= DESCRIPTION OF THE TASK =
The lines below may contain the word "using". Please count those that do and give the number alone.

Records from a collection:
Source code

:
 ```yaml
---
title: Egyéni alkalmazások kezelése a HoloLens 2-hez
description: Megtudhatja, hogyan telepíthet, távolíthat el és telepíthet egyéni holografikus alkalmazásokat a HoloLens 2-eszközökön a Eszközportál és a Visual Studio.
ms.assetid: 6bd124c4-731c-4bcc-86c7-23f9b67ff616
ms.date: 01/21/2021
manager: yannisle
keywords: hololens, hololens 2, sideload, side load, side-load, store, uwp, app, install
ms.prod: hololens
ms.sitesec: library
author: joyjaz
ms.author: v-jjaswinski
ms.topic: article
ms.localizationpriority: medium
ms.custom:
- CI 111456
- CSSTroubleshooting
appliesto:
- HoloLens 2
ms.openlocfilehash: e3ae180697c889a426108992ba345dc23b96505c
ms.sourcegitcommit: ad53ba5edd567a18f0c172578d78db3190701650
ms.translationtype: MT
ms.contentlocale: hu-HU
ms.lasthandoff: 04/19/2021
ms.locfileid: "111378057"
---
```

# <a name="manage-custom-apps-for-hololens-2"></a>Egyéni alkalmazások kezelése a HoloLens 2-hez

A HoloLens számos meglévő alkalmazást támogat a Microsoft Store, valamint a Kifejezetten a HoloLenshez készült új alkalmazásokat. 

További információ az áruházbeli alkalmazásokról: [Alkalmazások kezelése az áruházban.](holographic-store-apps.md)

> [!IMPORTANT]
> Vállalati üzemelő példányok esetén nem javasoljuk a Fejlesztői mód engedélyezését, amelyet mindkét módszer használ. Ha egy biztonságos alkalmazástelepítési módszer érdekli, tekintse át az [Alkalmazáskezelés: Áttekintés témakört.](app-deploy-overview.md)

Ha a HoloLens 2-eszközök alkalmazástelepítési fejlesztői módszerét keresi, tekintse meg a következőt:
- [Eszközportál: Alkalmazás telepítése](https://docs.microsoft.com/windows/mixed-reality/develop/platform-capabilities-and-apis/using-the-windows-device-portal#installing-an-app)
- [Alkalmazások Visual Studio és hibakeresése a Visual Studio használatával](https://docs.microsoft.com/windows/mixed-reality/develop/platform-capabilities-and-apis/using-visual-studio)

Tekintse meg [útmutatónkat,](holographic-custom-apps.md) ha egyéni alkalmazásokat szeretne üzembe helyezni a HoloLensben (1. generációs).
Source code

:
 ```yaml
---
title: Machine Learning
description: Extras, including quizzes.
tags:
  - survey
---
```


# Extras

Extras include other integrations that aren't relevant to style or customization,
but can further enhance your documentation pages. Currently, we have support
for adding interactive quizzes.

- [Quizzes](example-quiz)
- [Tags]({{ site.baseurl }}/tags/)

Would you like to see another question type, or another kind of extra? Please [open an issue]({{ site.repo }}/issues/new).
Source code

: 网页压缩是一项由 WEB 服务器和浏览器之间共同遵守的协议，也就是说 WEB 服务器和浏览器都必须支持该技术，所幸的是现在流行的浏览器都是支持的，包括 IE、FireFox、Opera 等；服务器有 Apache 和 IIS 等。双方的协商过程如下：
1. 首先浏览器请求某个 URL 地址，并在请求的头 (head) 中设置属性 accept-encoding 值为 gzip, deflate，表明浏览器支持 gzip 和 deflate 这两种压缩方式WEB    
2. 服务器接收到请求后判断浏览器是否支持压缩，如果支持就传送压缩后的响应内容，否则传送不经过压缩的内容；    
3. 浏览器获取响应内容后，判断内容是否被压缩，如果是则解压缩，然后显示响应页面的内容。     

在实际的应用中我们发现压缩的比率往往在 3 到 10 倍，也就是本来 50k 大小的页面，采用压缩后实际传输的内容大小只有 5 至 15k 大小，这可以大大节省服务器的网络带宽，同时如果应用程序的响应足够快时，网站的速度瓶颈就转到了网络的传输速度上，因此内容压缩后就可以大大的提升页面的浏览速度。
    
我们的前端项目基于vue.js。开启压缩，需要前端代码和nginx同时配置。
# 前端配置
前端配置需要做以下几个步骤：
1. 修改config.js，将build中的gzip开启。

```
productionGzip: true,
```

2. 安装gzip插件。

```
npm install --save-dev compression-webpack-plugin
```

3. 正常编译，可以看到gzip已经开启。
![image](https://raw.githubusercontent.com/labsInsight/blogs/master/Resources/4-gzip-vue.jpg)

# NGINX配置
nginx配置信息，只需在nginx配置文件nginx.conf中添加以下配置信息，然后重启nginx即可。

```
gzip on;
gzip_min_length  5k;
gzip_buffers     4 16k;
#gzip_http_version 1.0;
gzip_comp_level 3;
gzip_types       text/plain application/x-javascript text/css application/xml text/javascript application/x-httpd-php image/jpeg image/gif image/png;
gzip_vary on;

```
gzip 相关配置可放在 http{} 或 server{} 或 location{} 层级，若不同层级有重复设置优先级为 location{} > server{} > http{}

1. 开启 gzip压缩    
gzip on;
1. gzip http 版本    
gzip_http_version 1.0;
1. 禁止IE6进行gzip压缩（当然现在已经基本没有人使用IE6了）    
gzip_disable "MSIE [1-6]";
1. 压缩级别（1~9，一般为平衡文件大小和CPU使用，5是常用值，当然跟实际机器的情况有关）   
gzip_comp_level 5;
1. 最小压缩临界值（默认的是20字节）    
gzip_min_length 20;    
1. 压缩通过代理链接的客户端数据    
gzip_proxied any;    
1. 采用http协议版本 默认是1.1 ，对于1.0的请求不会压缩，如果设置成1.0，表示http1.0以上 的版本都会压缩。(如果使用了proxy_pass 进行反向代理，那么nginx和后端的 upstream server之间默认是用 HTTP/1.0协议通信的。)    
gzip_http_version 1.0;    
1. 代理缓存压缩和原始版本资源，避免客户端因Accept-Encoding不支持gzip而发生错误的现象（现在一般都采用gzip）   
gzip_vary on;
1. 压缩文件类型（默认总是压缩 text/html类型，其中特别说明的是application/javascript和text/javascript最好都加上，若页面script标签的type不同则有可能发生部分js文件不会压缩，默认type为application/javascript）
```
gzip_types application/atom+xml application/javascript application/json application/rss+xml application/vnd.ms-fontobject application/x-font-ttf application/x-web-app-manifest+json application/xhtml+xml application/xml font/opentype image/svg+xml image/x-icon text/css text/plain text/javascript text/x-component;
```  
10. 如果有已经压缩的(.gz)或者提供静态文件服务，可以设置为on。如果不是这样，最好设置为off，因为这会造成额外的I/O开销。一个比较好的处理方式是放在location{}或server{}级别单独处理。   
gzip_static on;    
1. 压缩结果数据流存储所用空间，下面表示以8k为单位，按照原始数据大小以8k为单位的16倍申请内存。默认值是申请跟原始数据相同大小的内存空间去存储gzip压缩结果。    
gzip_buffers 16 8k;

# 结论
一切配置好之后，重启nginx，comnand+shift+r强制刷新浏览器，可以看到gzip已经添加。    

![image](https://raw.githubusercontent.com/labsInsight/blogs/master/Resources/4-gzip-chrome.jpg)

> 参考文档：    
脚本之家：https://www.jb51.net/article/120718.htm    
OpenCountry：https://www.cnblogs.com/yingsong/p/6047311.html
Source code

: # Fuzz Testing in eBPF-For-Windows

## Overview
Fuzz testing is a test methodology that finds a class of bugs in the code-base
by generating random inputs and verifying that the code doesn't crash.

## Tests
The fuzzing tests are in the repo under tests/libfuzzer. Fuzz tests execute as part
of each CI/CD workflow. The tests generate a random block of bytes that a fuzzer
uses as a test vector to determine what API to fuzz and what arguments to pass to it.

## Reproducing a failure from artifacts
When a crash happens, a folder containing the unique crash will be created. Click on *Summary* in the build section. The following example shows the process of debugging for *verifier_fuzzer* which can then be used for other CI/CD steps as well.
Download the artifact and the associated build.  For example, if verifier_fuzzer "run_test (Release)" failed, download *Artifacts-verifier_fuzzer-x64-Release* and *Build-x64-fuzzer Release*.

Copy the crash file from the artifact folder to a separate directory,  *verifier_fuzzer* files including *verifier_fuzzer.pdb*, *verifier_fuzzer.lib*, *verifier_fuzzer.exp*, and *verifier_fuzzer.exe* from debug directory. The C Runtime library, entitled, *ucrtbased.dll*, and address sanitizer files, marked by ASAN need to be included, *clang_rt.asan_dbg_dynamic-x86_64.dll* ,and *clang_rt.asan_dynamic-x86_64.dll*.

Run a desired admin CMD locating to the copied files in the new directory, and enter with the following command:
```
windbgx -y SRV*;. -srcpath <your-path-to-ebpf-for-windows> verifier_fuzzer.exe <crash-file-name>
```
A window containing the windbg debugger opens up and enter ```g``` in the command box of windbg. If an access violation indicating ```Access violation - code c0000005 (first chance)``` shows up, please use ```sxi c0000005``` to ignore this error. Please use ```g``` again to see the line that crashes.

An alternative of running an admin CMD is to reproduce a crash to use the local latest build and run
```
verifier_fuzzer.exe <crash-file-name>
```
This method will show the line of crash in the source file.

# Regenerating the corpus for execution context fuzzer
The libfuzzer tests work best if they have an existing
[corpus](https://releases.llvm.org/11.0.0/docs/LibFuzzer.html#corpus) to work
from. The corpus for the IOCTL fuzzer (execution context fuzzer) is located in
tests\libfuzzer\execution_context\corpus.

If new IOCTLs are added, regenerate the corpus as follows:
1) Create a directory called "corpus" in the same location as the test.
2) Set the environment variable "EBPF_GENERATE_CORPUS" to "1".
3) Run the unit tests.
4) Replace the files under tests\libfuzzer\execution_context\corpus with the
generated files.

= REPLY =
2